Mifepriston został podobno opracowany w 1980 roku i otrzymał aprobatę FDA 20 lat później. Agencja umieściła lek w ramach programu Risk Evaluation and Mitigation Strategies (REMS), który służy do monitorowania leków, które mogą powodować poważne zagrożenia dla zdrowia. Wymagana jest specjalna certyfikacja dla lekarzy przepisujący pigułkę i aptek, które ją wydają.

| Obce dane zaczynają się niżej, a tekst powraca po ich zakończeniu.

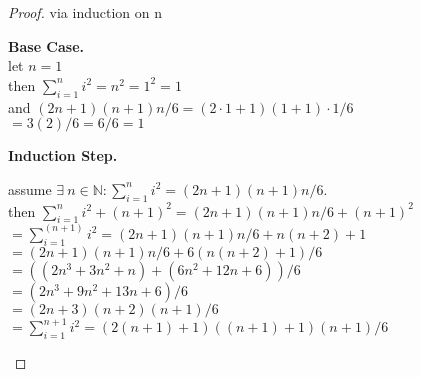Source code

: \documentclass[12pt]{jhwhw}
\begin{document}
\solution
\begin{proof} via induction on n

\bigbreak
\textbf{Base Case.} \\
	let $n=1$ \\
	then $\sum_{i=1}^{n}i^{2} = n^2 = 1^2 = 1$ \\
	and $(2n+1)(n+1)n/6 = (2\cdot 1+1)(1+1)\cdot 1/6$ \\
	$= 3(2)/6 = 6/6 = 1$

\bigbreak
\textbf{Induction Step.} \\
\begin{spacing}{1.6}
	assume $\exists\ n\in \mathbb{N} : \sum_{i=1}^{n} i^{2} = (2n+1)(n+1)n/6$. \\
	then $\sum_{i=1}^{n}i^{2} + (n+1)^2 = (2n+1)(n+1)n/6 + (n+1)^2$ \\
	$ = \sum_{i=1}^{(n+1)}i^{2} = (2n+1)(n+1)n/6 + n(n+2)+1$ \\
	$ = (2n+1)(n+1)n/6 + 6(n(n+2)+1)/6$ \\
	$ = ((2n^3 + 3n^2 + n) + (6n^2 + 12n + 6))/6$ \\
	$ = (2n^3 + 9n^2 + 13n + 6)/6$ \\
	$ = (2n+3)(n+2)(n+1)/6$ \\
	$ = \sum_{i=1}^{n+1}i^{2} = (2(n+1)+1)((n+1)+1)(n+1)/6$ \\

\end{spacing}
\end{proof}
\end{document}
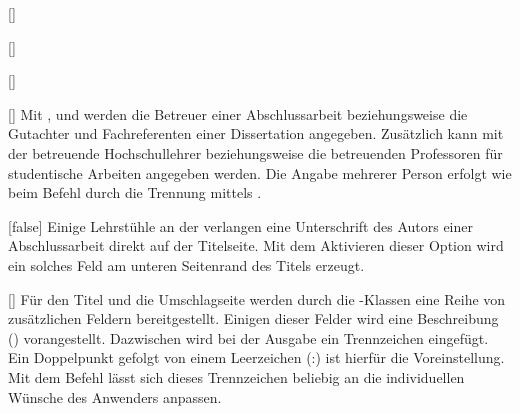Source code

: \begin{Declaration*}{}
\begin{Declaration*}{}
\begin{Declaration*}{}
\begin{Declaration}{[]}
\begin{Declaration}{[]}
\begin{Declaration}{[]}
\begin{Declaration}{[]}
\printdeclarationlist%
%
%
%
%
Mit ,  und  werden die Betreuer 
einer Abschlussarbeit beziehungsweise die Gutachter und Fachreferenten einer 
Dissertation angegeben. Zusätzlich kann mit  der betreuende 
Hochschullehrer beziehungsweise die betreuenden Professoren für studentische 
Arbeiten angegeben werden. Die Angabe mehrerer Person erfolgt wie beim Befehl 
 durch die Trennung mittels .
\end{Declaration}
\end{Declaration}
\end{Declaration}
\end{Declaration}

\begin{Declaration}[v2.06]{}[false]%
\printdeclarationlist%
%
Einige Lehrstühle an der \TnUD verlangen eine Unterschrift des Autors einer 
Abschlussarbeit direkt auf der Titelseite. Mit dem Aktivieren dieser Option 
wird ein solches Feld am unteren Seitenrand des Titels erzeugt.
\end{Declaration}

\begin{Declaration}{[]}
\printdeclarationlist%
%
%
Für den Titel und die Umschlagseite werden durch die \TUDScript-Klassen eine 
Reihe von zusätzlichen Feldern bereitgestellt. Einigen dieser Felder wird eine 
Beschreibung () vorangestellt. Dazwischen 
wird bei der Ausgabe ein Trennzeichen eingefügt. Ein Doppelpunkt gefolgt von 
einem Leerzeichen (:) ist hierfür die Voreinstellung. Mit 
dem Befehl  lässt sich dieses Trennzeichen beliebig an 
die individuellen Wünsche des Anwenders anpassen.
%
\end{Declaration}



\end{Declaration*}
\end{Declaration*}
\end{Declaration*}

Pozew, złożony w sądzie federalnym w piątek, reprezentuje stany Waszyngton, Oregon, Arizona, Kolorado, Connecticut, Delaware, Illinois, Michigan, Nevada, Nowy Meksyk, Rhode Island i Vermont. Powodowie wzywają USA. W mediach czytamy, że mifepriston jest „nie mniej bezpieczny, niż wiele innych popularnych leków regulowanych przez FDA, takich jak Viagra i Tylenol„.
„Rząd federalny od lat wie, że mifepriston jest bezpieczny i skuteczny” – powiedział Bob Ferguson w oświadczeniu ogłaszającym pozew stanu Waszyngton. „W następstwie radykalnej decyzji Sądu Najwyższego uchylającej słynne prawo „Roe v. Wade”, FDA naraża teraz lekarzy, farmaceutów i pacjentów na niepotrzebne ryzyko. Nadmierne ograniczenia FDA dotyczące tego ważnego leku nie mają podstaw w naukach medycznych„.
Źródło: complex.com
Nałogowy pochłaniacz popkultury, po równo darzy miłością obskurne horrory, Star Wars i klasykę literatury.